▸ Your objective:
Output exactly the first line of the listing and each line after it, through the line that contains "GasBad conducts gas"; add nothing else.

▸ Input for this task:
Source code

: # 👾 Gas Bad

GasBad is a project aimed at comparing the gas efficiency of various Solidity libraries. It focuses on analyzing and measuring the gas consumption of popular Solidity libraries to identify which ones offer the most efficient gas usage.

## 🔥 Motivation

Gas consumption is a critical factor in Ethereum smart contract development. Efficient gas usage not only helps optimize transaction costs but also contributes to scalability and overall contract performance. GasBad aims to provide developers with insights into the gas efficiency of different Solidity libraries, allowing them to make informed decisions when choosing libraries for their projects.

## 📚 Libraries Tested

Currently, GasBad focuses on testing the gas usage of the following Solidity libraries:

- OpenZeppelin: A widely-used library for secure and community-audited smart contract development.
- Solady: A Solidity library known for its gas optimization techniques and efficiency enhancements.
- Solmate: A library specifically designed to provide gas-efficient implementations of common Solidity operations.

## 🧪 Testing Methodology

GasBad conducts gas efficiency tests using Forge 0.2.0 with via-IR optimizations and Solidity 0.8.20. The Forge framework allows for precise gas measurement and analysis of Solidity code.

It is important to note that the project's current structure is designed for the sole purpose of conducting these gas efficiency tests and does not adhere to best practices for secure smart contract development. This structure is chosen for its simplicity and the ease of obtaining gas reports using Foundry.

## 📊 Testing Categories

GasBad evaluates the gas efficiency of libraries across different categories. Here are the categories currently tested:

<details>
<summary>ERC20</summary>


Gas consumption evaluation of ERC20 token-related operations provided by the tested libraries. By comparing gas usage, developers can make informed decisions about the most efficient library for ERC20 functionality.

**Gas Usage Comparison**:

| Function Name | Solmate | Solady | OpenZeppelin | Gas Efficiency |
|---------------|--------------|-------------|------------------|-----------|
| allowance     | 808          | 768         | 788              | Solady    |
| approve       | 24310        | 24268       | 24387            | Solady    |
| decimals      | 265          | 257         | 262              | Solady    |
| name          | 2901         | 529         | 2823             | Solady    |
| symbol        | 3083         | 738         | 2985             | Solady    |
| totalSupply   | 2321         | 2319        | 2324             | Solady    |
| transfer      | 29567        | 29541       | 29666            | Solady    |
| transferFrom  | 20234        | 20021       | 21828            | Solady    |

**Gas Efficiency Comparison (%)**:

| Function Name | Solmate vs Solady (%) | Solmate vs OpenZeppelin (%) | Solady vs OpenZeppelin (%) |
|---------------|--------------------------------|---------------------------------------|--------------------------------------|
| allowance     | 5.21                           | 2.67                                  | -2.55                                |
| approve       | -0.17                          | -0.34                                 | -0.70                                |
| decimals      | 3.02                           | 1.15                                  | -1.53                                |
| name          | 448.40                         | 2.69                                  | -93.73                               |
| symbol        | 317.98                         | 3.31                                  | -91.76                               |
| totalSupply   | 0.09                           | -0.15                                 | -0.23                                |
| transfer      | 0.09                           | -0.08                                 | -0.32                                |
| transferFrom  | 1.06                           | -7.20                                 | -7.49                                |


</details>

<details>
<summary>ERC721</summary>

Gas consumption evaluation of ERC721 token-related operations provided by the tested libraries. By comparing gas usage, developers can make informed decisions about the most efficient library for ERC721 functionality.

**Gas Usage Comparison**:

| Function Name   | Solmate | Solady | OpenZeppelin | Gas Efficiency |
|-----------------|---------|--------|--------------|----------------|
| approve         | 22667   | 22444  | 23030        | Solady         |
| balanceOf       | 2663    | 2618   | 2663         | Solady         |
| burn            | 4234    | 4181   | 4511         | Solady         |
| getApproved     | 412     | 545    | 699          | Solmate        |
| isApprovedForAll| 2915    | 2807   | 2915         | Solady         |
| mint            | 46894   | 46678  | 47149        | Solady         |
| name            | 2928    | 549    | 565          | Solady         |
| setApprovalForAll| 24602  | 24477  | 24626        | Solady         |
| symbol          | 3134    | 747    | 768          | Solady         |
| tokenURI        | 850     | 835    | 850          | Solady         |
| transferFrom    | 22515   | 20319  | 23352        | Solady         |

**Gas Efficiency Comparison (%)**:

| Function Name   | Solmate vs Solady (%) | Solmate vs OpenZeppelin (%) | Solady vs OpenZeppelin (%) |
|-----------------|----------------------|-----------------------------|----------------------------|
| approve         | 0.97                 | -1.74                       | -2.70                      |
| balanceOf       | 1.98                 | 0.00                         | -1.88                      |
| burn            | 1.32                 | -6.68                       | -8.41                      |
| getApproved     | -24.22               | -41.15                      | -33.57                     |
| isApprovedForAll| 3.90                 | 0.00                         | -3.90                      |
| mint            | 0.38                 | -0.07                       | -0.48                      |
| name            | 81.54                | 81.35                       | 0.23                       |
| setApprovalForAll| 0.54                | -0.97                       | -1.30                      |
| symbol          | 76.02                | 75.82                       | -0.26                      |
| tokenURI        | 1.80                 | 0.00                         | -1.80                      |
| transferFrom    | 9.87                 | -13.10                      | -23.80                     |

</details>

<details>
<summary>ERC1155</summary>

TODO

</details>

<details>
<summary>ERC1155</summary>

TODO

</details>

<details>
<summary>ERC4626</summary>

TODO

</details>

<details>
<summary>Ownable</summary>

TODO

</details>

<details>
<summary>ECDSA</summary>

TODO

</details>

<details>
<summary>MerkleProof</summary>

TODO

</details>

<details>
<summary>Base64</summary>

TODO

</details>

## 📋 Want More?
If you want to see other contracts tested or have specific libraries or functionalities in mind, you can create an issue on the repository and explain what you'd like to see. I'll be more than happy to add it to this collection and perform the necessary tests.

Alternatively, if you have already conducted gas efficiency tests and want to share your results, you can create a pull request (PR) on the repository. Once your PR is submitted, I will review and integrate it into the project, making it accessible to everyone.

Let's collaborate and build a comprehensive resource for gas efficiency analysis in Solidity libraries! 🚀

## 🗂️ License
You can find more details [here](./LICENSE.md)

▸ Output for this exercise:
Source code

: # 👾 Gas Bad

GasBad is a project aimed at comparing the gas efficiency of various Solidity libraries. It focuses on analyzing and measuring the gas consumption of popular Solidity libraries to identify which ones offer the most efficient gas usage.

## 🔥 Motivation

Gas consumption is a critical factor in Ethereum smart contract development. Efficient gas usage not only helps optimize transaction costs but also contributes to scalability and overall contract performance. GasBad aims to provide developers with insights into the gas efficiency of different Solidity libraries, allowing them to make informed decisions when choosing libraries for their projects.

## 📚 Libraries Tested

Currently, GasBad focuses on testing the gas usage of the following Solidity libraries:

- OpenZeppelin: A widely-used library for secure and community-audited smart contract development.
- Solady: A Solidity library known for its gas optimization techniques and efficiency enhancements.
- Solmate: A library specifically designed to provide gas-efficient implementations of common Solidity operations.

## 🧪 Testing Methodology

GasBad conducts gas efficiency tests using Forge 0.2.0 with via-IR optimizations and Solidity 0.8.20. The Forge framework allows for precise gas measurement and analysis of Solidity code.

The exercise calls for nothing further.